## WHAT NEEDS TO BE DONE:
Word for word, copy each record that comes after this.

[DATA FOR THE TASK Boundary: Start]

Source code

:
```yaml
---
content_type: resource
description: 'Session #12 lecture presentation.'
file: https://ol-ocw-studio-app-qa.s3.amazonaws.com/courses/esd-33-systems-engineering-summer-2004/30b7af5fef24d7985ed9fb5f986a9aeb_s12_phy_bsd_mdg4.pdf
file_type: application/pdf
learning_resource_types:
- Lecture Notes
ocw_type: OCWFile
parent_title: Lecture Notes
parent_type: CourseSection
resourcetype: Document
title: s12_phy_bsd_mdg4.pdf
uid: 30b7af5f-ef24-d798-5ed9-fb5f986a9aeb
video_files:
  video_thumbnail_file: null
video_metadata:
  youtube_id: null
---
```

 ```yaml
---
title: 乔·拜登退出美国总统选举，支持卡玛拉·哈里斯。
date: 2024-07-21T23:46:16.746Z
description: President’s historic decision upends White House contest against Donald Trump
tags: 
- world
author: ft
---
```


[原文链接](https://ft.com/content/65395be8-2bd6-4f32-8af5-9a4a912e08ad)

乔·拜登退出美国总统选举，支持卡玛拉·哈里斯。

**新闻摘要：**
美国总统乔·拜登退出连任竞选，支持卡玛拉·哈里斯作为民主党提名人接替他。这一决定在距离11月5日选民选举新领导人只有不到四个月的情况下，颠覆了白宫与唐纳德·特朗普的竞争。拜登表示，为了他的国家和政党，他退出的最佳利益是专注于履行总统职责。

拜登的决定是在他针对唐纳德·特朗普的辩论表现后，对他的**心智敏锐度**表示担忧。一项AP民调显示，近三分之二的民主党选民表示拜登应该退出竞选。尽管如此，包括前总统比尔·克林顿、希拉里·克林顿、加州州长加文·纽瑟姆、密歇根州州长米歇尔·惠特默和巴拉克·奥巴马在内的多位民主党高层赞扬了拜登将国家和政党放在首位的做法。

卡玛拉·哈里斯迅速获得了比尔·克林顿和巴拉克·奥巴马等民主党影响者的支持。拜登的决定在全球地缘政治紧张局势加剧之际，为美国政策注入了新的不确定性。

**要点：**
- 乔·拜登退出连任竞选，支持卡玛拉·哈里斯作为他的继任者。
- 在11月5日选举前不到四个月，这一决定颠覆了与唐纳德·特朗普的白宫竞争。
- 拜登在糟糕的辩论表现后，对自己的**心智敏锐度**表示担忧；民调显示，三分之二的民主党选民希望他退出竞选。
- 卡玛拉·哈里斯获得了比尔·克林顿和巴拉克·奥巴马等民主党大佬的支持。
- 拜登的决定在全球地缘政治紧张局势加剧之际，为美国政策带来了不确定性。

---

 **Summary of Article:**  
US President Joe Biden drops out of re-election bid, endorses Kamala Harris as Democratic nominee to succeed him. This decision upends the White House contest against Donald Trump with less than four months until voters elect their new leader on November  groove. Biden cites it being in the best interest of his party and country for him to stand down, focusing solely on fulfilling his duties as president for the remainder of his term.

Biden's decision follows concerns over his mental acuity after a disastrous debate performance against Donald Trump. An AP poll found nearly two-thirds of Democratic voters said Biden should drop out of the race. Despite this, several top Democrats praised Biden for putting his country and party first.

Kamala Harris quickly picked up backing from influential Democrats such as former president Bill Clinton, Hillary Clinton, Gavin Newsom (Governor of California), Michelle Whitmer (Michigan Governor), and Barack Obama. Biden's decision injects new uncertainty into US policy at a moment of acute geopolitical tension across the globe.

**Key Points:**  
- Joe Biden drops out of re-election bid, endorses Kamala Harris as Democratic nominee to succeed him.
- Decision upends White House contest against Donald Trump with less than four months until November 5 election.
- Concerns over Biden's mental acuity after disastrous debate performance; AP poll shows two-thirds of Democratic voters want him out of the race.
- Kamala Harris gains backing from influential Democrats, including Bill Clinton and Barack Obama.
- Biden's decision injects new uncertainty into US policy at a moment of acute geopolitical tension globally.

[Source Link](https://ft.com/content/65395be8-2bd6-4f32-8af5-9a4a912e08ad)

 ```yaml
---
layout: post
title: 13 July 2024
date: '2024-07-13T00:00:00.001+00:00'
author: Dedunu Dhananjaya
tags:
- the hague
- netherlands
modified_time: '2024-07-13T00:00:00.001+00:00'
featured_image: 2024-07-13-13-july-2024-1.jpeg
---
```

[DATA FOR THE TASK Boundary: End]

## EXERCISE RESPONSE:
Source code

:
```yaml
---
content_type: resource
description: 'Session #12 lecture presentation.'
file: https://ol-ocw-studio-app-qa.s3.amazonaws.com/courses/esd-33-systems-engineering-summer-2004/30b7af5fef24d7985ed9fb5f986a9aeb_s12_phy_bsd_mdg4.pdf
file_type: application/pdf
learning_resource_types:
- Lecture Notes
ocw_type: OCWFile
parent_title: Lecture Notes
parent_type: CourseSection
resourcetype: Document
title: s12_phy_bsd_mdg4.pdf
uid: 30b7af5f-ef24-d798-5ed9-fb5f986a9aeb
video_files:
  video_thumbnail_file: null
video_metadata:
  youtube_id: null
---
```

 ```yaml
---
title: 乔·拜登退出美国总统选举，支持卡玛拉·哈里斯。
date: 2024-07-21T23:46:16.746Z
description: President’s historic decision upends White House contest against Donald Trump
tags: 
- world
author: ft
---
```


[原文链接](https://ft.com/content/65395be8-2bd6-4f32-8af5-9a4a912e08ad)

乔·拜登退出美国总统选举，支持卡玛拉·哈里斯。

**新闻摘要：**
美国总统乔·拜登退出连任竞选，支持卡玛拉·哈里斯作为民主党提名人接替他。这一决定在距离11月5日选民选举新领导人只有不到四个月的情况下，颠覆了白宫与唐纳德·特朗普的竞争。拜登表示，为了他的国家和政党，他退出的最佳利益是专注于履行总统职责。

拜登的决定是在他针对唐纳德·特朗普的辩论表现后，对他的**心智敏锐度**表示担忧。一项AP民调显示，近三分之二的民主党选民表示拜登应该退出竞选。尽管如此，包括前总统比尔·克林顿、希拉里·克林顿、加州州长加文·纽瑟姆、密歇根州州长米歇尔·惠特默和巴拉克·奥巴马在内的多位民主党高层赞扬了拜登将国家和政党放在首位的做法。

卡玛拉·哈里斯迅速获得了比尔·克林顿和巴拉克·奥巴马等民主党影响者的支持。拜登的决定在全球地缘政治紧张局势加剧之际，为美国政策注入了新的不确定性。

**要点：**
- 乔·拜登退出连任竞选，支持卡玛拉·哈里斯作为他的继任者。
- 在11月5日选举前不到四个月，这一决定颠覆了与唐纳德·特朗普的白宫竞争。
- 拜登在糟糕的辩论表现后，对自己的**心智敏锐度**表示担忧；民调显示，三分之二的民主党选民希望他退出竞选。
- 卡玛拉·哈里斯获得了比尔·克林顿和巴拉克·奥巴马等民主党大佬的支持。
- 拜登的决定在全球地缘政治紧张局势加剧之际，为美国政策带来了不确定性。

---

 **Summary of Article:**  
US President Joe Biden drops out of re-election bid, endorses Kamala Harris as Democratic nominee to succeed him. This decision upends the White House contest against Donald Trump with less than four months until voters elect their new leader on November  groove. Biden cites it being in the best interest of his party and country for him to stand down, focusing solely on fulfilling his duties as president for the remainder of his term.

Biden's decision follows concerns over his mental acuity after a disastrous debate performance against Donald Trump. An AP poll found nearly two-thirds of Democratic voters said Biden should drop out of the race. Despite this, several top Democrats praised Biden for putting his country and party first.

Kamala Harris quickly picked up backing from influential Democrats such as former president Bill Clinton, Hillary Clinton, Gavin Newsom (Governor of California), Michelle Whitmer (Michigan Governor), and Barack Obama. Biden's decision injects new uncertainty into US policy at a moment of acute geopolitical tension across the globe.

**Key Points:**  
- Joe Biden drops out of re-election bid, endorses Kamala Harris as Democratic nominee to succeed him.
- Decision upends White House contest against Donald Trump with less than four months until November 5 election.
- Concerns over Biden's mental acuity after disastrous debate performance; AP poll shows two-thirds of Democratic voters want him out of the race.
- Kamala Harris gains backing from influential Democrats, including Bill Clinton and Barack Obama.
- Biden's decision injects new uncertainty into US policy at a moment of acute geopolitical tension globally.

[Source Link](https://ft.com/content/65395be8-2bd6-4f32-8af5-9a4a912e08ad)

 ```yaml
---
layout: post
title: 13 July 2024
date: '2024-07-13T00:00:00.001+00:00'
author: Dedunu Dhananjaya
tags:
- the hague
- netherlands
modified_time: '2024-07-13T00:00:00.001+00:00'
featured_image: 2024-07-13-13-july-2024-1.jpeg
---
```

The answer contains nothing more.